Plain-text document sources
------------------------------------------------------------
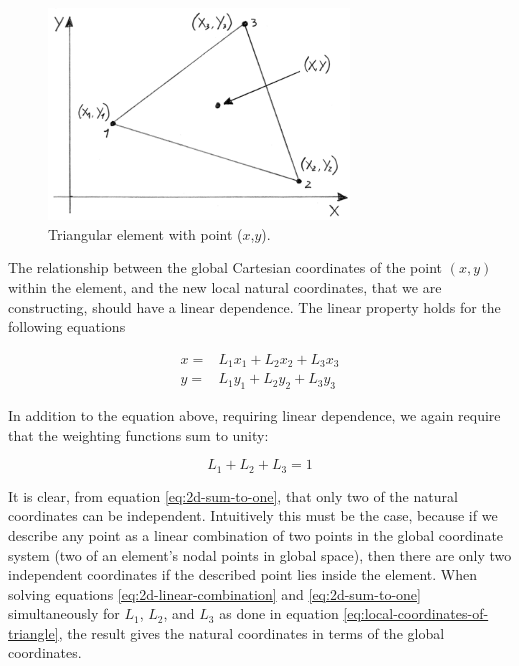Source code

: \begin{figure}
  \centering
  \includegraphics[width=8cm]{./images/finite_element_method_point_in_triangle.png}
\caption{Triangular element with point ($x$,$y$).}
\label{fig:point-in-triangle}
\end{figure}

The relationship between the global Cartesian coordinates of the point
$(x,y)$ within the element, and the new local natural coordinates, that we
are constructing, should have a linear dependence. The linear property
holds for the following equations

\begin{equation}
\begin{aligned}
\label{eq:2d-linear-combination}
x =& L_1 x_1 + L_2 x_2 + L_3 x_3 \\
y =& L_1 y_1 + L_2 y_2 + L_3 y_3
\end{aligned}
\end{equation}

In addition to the equation above, requiring linear dependence, we
again require that the weighting functions sum to unity:

\begin{equation}
\label{eq:2d-sum-to-one}
L_1 + L_2 + L_3 = 1
\end{equation}

It is clear, from equation \eqref{eq:2d-sum-to-one}, that only two of
the natural coordinates can be independent. Intuitively this must be
the case, because if we describe any point as a linear combination of
two points in the global coordinate system (two of an element's nodal
points in global space), then there are only two independent
coordinates if the described point lies inside the element.
When solving  equations \eqref{eq:2d-linear-combination} and
\eqref{eq:2d-sum-to-one} simultaneously for $L_1$, $L_2$, and $L_3$ as
done in equation \eqref{eq:local-coordinates-of-triangle}, the result
gives the natural coordinates in terms of the global coordinates.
------------------------------------------------------------
WORK TO COMPLETE
Restate the data word for word while omitting each picture.

REPLY
Source code

: \begin{figure}
  \centering
  \includegraphics[width=8cm]{./images/finite_element_method_point_in_triangle.png}
\caption{Triangular element with point ($x$,$y$).}
\label{fig:point-in-triangle}
\end{figure}

The relationship between the global Cartesian coordinates of the point
$(x,y)$ within the element, and the new local natural coordinates, that we
are constructing, should have a linear dependence. The linear property
holds for the following equations

\begin{equation}
\begin{aligned}
\label{eq:2d-linear-combination}
x =& L_1 x_1 + L_2 x_2 + L_3 x_3 \\
y =& L_1 y_1 + L_2 y_2 + L_3 y_3
\end{aligned}
\end{equation}

In addition to the equation above, requiring linear dependence, we
again require that the weighting functions sum to unity:

\begin{equation}
\label{eq:2d-sum-to-one}
L_1 + L_2 + L_3 = 1
\end{equation}

It is clear, from equation \eqref{eq:2d-sum-to-one}, that only two of
the natural coordinates can be independent. Intuitively this must be
the case, because if we describe any point as a linear combination of
two points in the global coordinate system (two of an element's nodal
points in global space), then there are only two independent
coordinates if the described point lies inside the element.
When solving  equations \eqref{eq:2d-linear-combination} and
\eqref{eq:2d-sum-to-one} simultaneously for $L_1$, $L_2$, and $L_3$ as
done in equation \eqref{eq:local-coordinates-of-triangle}, the result
gives the natural coordinates in terms of the global coordinates.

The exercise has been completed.